Tu by trzeba było się cofnąć do tego, że w Europie od bardzo wielu lat istnieją pewne procesy można powiedzieć biznesowe. W Niemczech to nosi nazwę Wind Energy 2.0. i się okazało, że to zbankrutowało po prostu i teraz jest szukanie za wszelką cenę kogoś, kto zapłaci za to bankructwo. Pan Timmermans został - jak to się mówi - wystawiony na pierwszą linię walki i szukania tych, którzy za to zapłacą. Używa się bardzo różnych argumentów, niemerytorycznych argumentów, jak truciciel na przykład.

A podatek węglowy będzie nam groził?

To jest jeden z instrumentów, które chcą nałożyć ci ludzie, którzy, jak mówię, mieli pewne idee i te idee im zbankrutowały, chcą nałożyć podatek węglowy nie tylko na Polskę, ale też na inne kraje europejskie, nawet na kraje całego świata.

To w takim razie, czym w tej chwili najbardziej trujemy nasz klimat, nasze powietrze?

Ja powiem paradoksalnie, w tej chwili najbardziej trujemy tą ogromną ilością śmieci, która do Polski dociera z całego świata i która w sposób niekontrolowany się spala na wysypiskach. Rząd dostał takie zgłoszenie od środowisk właśnie ekologicznych i z tego, co wiem, zaczyna uszczelniać granice. Zaczyna w tej chwili robić "stop" temu procederowi, ale jak długo to potrwa, trudno powiedzieć.
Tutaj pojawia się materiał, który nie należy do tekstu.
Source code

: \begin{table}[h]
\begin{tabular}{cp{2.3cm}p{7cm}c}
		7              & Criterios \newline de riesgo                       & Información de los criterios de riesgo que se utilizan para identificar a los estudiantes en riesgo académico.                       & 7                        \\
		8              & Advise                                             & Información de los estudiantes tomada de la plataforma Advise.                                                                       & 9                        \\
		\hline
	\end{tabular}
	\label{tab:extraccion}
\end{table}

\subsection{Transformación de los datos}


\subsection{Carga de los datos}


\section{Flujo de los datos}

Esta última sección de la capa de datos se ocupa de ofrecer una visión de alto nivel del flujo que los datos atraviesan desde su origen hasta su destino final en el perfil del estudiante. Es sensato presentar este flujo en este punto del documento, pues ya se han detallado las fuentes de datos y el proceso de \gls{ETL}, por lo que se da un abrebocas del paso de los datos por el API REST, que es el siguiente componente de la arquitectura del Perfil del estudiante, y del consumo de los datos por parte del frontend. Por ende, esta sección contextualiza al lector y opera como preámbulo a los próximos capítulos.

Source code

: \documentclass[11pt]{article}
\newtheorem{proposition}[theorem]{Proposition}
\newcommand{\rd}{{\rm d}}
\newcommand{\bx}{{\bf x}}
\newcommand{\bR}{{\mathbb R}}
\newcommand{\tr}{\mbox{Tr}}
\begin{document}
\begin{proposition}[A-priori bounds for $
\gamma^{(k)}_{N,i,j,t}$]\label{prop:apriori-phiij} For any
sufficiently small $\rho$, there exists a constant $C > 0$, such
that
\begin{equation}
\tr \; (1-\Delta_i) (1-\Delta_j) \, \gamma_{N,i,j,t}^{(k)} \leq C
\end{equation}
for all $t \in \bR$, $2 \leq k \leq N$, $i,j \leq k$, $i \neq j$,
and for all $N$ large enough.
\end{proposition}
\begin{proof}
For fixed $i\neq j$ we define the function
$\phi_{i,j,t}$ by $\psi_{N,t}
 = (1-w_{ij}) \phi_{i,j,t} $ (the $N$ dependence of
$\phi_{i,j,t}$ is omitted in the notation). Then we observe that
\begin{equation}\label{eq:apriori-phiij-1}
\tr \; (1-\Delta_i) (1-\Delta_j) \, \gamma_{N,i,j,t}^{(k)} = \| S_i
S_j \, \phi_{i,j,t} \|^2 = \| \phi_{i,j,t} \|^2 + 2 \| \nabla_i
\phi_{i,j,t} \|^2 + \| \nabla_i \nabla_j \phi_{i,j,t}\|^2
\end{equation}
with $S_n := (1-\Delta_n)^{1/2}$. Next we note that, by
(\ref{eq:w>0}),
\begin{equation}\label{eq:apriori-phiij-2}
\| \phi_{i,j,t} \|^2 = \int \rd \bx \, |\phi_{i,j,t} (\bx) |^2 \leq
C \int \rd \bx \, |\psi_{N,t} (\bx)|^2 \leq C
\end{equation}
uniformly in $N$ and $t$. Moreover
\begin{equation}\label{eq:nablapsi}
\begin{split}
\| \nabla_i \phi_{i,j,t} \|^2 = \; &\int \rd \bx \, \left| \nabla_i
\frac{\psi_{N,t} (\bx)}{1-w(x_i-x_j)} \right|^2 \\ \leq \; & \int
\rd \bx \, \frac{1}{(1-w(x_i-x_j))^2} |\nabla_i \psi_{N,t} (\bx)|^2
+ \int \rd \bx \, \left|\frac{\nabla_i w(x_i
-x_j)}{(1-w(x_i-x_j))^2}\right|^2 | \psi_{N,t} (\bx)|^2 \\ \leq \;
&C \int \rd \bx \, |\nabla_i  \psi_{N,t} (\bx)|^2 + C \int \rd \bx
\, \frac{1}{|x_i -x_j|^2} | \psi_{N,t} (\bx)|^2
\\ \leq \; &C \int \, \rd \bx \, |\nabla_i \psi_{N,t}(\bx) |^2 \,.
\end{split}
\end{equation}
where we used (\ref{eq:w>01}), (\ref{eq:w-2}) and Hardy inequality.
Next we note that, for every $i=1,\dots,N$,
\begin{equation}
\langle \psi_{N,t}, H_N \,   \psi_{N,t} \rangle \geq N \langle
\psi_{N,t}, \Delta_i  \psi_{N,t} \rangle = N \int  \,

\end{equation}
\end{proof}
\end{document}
Powstało teraz ministerstwo do spraw klimatu i jak pan ocenia działania ministerstwa, czy już działa, na jakich polach będzie działać?

Ministerstwo powstało, został wyznaczony pan minister, jest decyzja premiera o tym, że będzie miał ministerstwo do realizacji swoich celów. Jak to zostanie zrealizowane, na razie nie wiemy. Jak wróci premier Morawiecki wraz z ministrem klimatu z COP25 w Madrycie, to wtedy będą ogłoszone jakieś szczegóły odnośnie ministerstwa. Na razie ciężko jeszcze powiedzieć.
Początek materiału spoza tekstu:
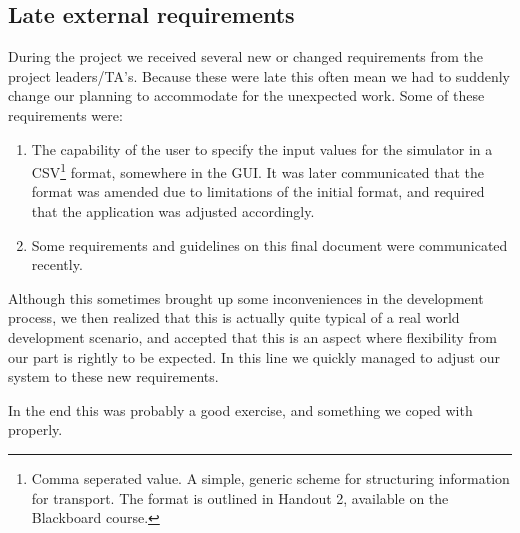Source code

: \subsection{Late external requirements}
\label{late-requirements}
During the project we received several new or changed requirements from the project leaders/TA's. Because these were late this often mean we had to suddenly change our planning to accommodate for the unexpected work. Some of these requirements were:
\begin{enumerate}
\item The capability of the user to specify the input values for the simulator in a CSV\footnote{Comma seperated value. A simple, generic scheme for structuring information for transport. The format is outlined in Handout 2, available on the Blackboard course.} format, somewhere in the GUI. It was later communicated that the format was amended due to limitations of the initial format, and required that the application was adjusted accordingly.
\item Some requirements and guidelines on this final document were communicated recently.
\end{enumerate}

\noindent Although this sometimes brought up some inconveniences in the development process, we then realized that this is actually quite typical of a real world development scenario, and accepted that this is an aspect where flexibility from our part is rightly  to be expected. In this line we quickly managed to adjust our system to these new requirements.

In the end this was probably a good exercise, and something we coped with properly.
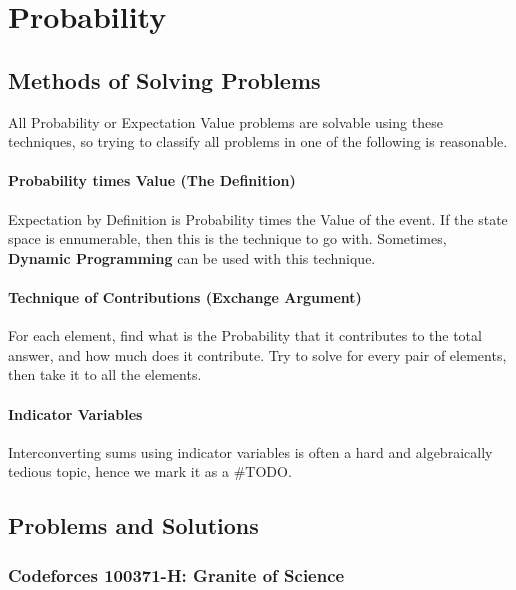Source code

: \chapter{Probability}



\section{Methods of Solving Problems}

All Probability or Expectation Value problems are solvable using these techniques, so trying to classify all problems in one of the following is reasonable.

\subsubsection{Probability times Value (The Definition)}

Expectation by Definition is Probability times the Value of the event. If the state space is ennumerable, then this is the technique to go with. Sometimes, \textbf{Dynamic Programming} can be used with this technique.

\subsubsection{Technique of Contributions (Exchange Argument)}

For each element, find what is the Probability that it contributes to the total answer, and how much does it contribute. Try to solve for every pair of elements, then take it to all the elements.

\subsubsection{Indicator Variables}

Interconverting sums using indicator variables is often a hard and algebraically tedious topic, hence we mark it as a \#TODO.


\section{Problems and Solutions}


\subsection{Codeforces 100371-H: Granite of Science}

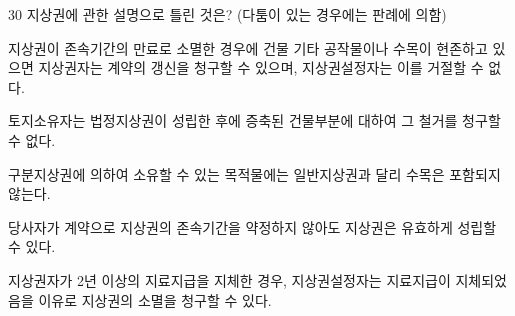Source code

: \begin{question}{30}
지상권에 관한 설명으로 틀린 것은? (다툼이 있는 경우에는 판례에 의함)
\begin{choices}
  \item 지상권이 존속기간의 만료로 소멸한 경우에 건물 기타 공작물이나 수목이 현존하고 있으면 지상권자는 계약의 갱신을 청구할 수 있으며, 지상권설정자는 이를 거절할 수 없다.
  \item 토지소유자는 법정지상권이 성립한 후에 증축된 건물부분에 대하여 그 철거를 청구할 수 없다.
  \item 구분지상권에 의하여 소유할 수 있는 목적물에는 일반지상권과 달리 수목은 포함되지 않는다.
  \item 당사자가 계약으로 지상권의 존속기간을 약정하지 않아도 지상권은 유효하게 성립할 수 있다.
  \item 지상권자가 2년 이상의 지료지급을 지체한 경우, 지상권설정자는 지료지급이 지체되었음을 이유로 지상권의 소멸을 청구할 수 있다.
\end{choices}
\end{question}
Jeśli już zahaczyliśmy o COP25, to, co się tam odbywa i co nasz premier tam robi, za czym będzie lobbował?

COP25 to przede wszystkim będzie dla nas bardzo ważne pole, ponieważ tam będzie ustalany konkretny wymiar finansowy tego, jak mają być poszczególne kraje obciążone, to, co się nazywa w tej chwili dojściem do neutralności klimatycznej - rzeczy niezdefiniowanej na dzień dzisiejszy i tam będą prowadzone finansowe ustalenia. To, co mówiliśmy wcześniej, podatek węglowy, to jest w tej chwili negocjowane tam, bo ten COP już się zaczyna.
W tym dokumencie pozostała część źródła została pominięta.